GIVEN INFORMATION »
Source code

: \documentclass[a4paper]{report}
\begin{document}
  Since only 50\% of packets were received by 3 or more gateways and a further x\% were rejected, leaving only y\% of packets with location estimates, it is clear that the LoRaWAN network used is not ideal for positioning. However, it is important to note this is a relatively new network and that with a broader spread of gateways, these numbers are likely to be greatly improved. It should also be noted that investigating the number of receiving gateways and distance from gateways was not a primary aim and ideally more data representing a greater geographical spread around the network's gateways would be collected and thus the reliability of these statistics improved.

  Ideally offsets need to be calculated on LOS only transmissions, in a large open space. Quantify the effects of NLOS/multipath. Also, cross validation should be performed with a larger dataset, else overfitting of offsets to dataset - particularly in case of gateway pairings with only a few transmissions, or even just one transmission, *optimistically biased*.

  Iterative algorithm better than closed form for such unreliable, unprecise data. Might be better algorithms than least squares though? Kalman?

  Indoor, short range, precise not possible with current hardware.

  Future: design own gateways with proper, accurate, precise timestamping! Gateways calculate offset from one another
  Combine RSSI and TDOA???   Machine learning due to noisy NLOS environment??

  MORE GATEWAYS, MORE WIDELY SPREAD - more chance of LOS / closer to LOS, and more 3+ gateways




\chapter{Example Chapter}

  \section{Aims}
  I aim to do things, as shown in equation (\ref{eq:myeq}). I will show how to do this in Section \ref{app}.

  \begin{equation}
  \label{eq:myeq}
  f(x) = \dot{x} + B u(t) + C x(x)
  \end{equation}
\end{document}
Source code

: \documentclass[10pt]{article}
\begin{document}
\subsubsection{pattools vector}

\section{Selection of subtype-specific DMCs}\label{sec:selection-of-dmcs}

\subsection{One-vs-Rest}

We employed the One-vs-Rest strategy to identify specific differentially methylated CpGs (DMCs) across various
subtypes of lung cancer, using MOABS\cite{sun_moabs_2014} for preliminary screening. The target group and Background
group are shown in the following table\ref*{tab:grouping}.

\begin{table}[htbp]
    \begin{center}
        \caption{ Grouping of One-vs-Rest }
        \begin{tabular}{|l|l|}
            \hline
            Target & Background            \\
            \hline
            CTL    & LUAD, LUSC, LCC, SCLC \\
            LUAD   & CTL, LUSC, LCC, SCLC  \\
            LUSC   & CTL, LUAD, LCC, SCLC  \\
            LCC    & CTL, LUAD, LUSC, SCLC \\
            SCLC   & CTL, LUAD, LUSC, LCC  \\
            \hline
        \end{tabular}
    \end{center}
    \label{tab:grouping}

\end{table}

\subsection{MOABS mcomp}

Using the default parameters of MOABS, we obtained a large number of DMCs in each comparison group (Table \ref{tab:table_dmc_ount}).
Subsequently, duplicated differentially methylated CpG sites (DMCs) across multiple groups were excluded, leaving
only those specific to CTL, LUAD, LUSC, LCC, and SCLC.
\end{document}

WHAT TO WORK ON » Beginning with the line that has "We employed the", set down each line through the last one above, exactly, and nothing else.

RESPONSE FOR THIS EXERCISE »
We employed the One-vs-Rest strategy to identify specific differentially methylated CpGs (DMCs) across various
subtypes of lung cancer, using MOABS\cite{sun_moabs_2014} for preliminary screening. The target group and Background
group are shown in the following table\ref*{tab:grouping}.

\begin{table}[htbp]
    \begin{center}
        \caption{ Grouping of One-vs-Rest }
        \begin{tabular}{|l|l|}
            \hline
            Target & Background            \\
            \hline
            CTL    & LUAD, LUSC, LCC, SCLC \\
            LUAD   & CTL, LUSC, LCC, SCLC  \\
            LUSC   & CTL, LUAD, LCC, SCLC  \\
            LCC    & CTL, LUAD, LUSC, SCLC \\
            SCLC   & CTL, LUAD, LUSC, LCC  \\
            \hline
        \end{tabular}
    \end{center}
    \label{tab:grouping}

\end{table}

\subsection{MOABS mcomp}

Using the default parameters of MOABS, we obtained a large number of DMCs in each comparison group (Table \ref{tab:table_dmc_ount}).
Subsequently, duplicated differentially methylated CpG sites (DMCs) across multiple groups were excluded, leaving
only those specific to CTL, LUAD, LUSC, LCC, and SCLC.
\end{document}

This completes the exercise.